··· Data to process

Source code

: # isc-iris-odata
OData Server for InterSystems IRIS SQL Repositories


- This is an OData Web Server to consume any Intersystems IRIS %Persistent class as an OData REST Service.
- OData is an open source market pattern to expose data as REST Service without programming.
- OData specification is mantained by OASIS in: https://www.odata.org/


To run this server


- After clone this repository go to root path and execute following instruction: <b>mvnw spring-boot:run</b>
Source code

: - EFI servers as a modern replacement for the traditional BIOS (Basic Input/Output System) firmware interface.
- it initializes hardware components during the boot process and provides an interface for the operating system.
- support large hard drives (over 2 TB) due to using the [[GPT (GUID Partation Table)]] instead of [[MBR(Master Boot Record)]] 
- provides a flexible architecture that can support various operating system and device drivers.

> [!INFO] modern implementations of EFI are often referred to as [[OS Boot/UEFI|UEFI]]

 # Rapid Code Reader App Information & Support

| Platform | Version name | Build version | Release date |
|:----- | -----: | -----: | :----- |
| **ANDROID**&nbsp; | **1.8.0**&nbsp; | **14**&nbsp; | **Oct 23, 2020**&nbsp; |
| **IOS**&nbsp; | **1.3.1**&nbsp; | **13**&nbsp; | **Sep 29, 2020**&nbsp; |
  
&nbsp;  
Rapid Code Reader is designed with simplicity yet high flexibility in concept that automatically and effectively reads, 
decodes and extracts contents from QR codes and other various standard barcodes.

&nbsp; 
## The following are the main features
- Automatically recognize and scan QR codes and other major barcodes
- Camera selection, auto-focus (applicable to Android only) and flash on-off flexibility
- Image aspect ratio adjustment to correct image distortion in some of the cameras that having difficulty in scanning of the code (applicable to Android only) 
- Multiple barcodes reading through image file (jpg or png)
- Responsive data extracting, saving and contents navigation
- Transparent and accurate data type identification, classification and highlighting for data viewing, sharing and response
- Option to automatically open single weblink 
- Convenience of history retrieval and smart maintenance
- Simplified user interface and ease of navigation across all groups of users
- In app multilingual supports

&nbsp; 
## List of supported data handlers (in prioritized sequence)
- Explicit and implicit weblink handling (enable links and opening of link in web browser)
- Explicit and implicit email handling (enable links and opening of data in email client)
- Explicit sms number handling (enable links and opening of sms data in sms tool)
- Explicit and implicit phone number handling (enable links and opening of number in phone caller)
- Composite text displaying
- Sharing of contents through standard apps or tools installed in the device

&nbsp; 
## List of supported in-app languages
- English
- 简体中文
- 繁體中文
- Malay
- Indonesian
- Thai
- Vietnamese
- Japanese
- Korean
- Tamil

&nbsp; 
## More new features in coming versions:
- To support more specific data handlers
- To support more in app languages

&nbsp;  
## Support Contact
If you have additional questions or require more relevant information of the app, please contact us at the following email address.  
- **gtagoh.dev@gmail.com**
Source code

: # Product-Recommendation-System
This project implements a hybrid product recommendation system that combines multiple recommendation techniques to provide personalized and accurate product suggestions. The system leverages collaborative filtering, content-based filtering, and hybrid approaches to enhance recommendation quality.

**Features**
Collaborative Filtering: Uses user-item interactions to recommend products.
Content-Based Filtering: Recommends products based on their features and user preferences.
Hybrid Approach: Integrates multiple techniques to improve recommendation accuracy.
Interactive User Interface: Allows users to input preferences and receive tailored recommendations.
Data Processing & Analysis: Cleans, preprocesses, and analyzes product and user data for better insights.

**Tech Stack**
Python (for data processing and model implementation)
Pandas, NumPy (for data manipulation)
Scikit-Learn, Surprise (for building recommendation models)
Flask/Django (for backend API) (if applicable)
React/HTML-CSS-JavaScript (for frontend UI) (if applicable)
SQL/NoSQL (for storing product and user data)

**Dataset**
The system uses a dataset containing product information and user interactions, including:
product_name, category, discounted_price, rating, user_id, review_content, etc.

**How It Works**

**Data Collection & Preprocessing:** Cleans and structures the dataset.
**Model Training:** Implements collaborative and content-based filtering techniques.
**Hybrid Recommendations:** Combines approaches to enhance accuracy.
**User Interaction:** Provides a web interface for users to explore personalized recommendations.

······

Repeat, word for word, the lines from the start of the records to the line that contains "- it initializes", both of them included, and no others.

Source code

: # isc-iris-odata
OData Server for InterSystems IRIS SQL Repositories


- This is an OData Web Server to consume any Intersystems IRIS %Persistent class as an OData REST Service.
- OData is an open source market pattern to expose data as REST Service without programming.
- OData specification is mantained by OASIS in: https://www.odata.org/


To run this server


- After clone this repository go to root path and execute following instruction: <b>mvnw spring-boot:run</b>
Source code

: - EFI servers as a modern replacement for the traditional BIOS (Basic Input/Output System) firmware interface.
- it initializes hardware components during the boot process and provides an interface for the operating system.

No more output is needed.